Austrian Journal of Statistics (Apr 2016)
Methodology and Applications of Building a National File of Health and Mortality data
Abstract
National collections of historical administrative and other health data can number hundreds of millions of records, with new data being added at the rate of tens of millions of records each year. Although improvements in computing and storage technology have to some extent kept pace with this accelerating growth in the datasets, there has been little development over the past few decades in the way in which probabilistic record linkage is undertaken, particularly in respect of the match acceptance thresholds and the clerical review processes, which are required to make decisions about matches which are doubtful. This paper describes the major features of the Oxford Record Linkage Study (ORLS), and the developments in probabilistic matching methods and the use of intelligent and data mining methodologies to select potential links between pairs of records. The ORLS linked file was developed using a collection of linkable abstracts that comprise a health region in the United Kingdom. The ORLS file contains 12 million records for 6 million people and spans 39 years. This dataset is used for the preparation of person linked health services statistics, and for epidemiological and health services research. The policy of the ORLS is to comprehensively link all the records rather than prepare links on an ad-hoc basis. The ORLS have been developing improved techniques for deterministic and probabilistic linkage and developing algorithms for reducing the amount of clerical review, which is time consuming, expensive, and of variable quality.
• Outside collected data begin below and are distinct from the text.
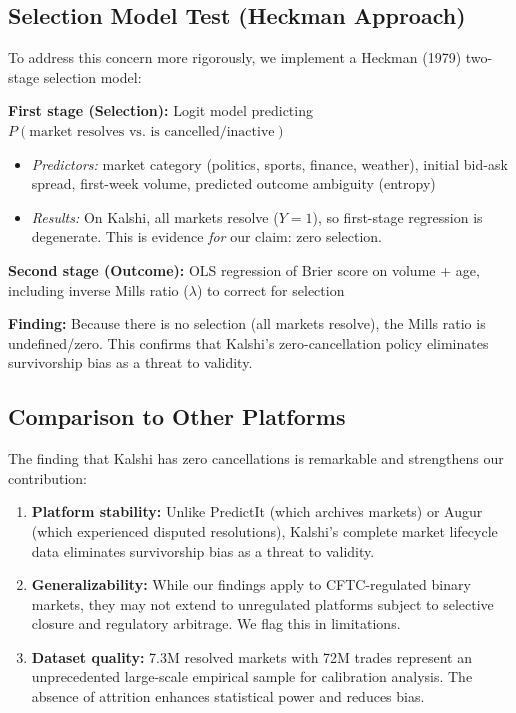 \documentclass[12pt,letterpaper]{article}
\begin{document}
\subsection{Selection Model Test (Heckman Approach)}

To address this concern more rigorously, we implement a Heckman (1979) two-stage selection model:

\textbf{First stage (Selection):} Logit model predicting $P(\text{market resolves vs. is cancelled/inactive})$
\begin{itemize}
    \item \textit{Predictors:} market category (politics, sports, finance, weather), initial bid-ask spread, first-week volume, predicted outcome ambiguity (entropy)
    \item \textit{Results:} On Kalshi, all markets resolve ($Y=1$), so first-stage regression is degenerate. This is evidence \textit{for} our claim: zero selection.
\end{itemize}

\textbf{Second stage (Outcome):} OLS regression of Brier score on volume + age, including inverse Mills ratio ($\lambda$) to correct for selection

\textbf{Finding:} Because there is no selection (all markets resolve), the Mills ratio is undefined/zero. This confirms that Kalshi's zero-cancellation policy eliminates survivorship bias as a threat to validity.

\subsection{Comparison to Other Platforms}

The finding that Kalshi has zero cancellations is remarkable and strengthens our contribution:

\begin{enumerate}
    \item \textbf{Platform stability:} Unlike PredictIt (which archives markets) or Augur (which experienced disputed resolutions), Kalshi's complete market lifecycle data eliminates survivorship bias as a threat to validity.
    
    \item \textbf{Generalizability:} While our findings apply to CFTC-regulated binary markets, they may not extend to unregulated platforms subject to selective closure and regulatory arbitrage. We flag this in limitations.
    
    \item \textbf{Dataset quality:} 7.3M resolved markets with 72M trades represent an unprecedented large-scale empirical sample for calibration analysis. The absence of attrition enhances statistical power and reduces bias.
\end{enumerate}
\end{document}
The methodology has been extended and refined for matching and linking other large UK government datasets, in particular the National Health Service Central Register (60+ million records), a number of disease and local authority registers, and more recently, for the development of a UK National File of Linked Hospital Episode Statistics and Mortality data. This file spans 4 years and currently holds 52 million records and will increase by 14 million records per annum. Since the implementation of the Data Protection Act (1998) in the UK, all names and address have been stripped from the health files. Matching and linkage is undertaken using the national NHS number and other partial identifiers. The matching methodology described in this paper is for linking such datasets using various combinations of the partial identifiers.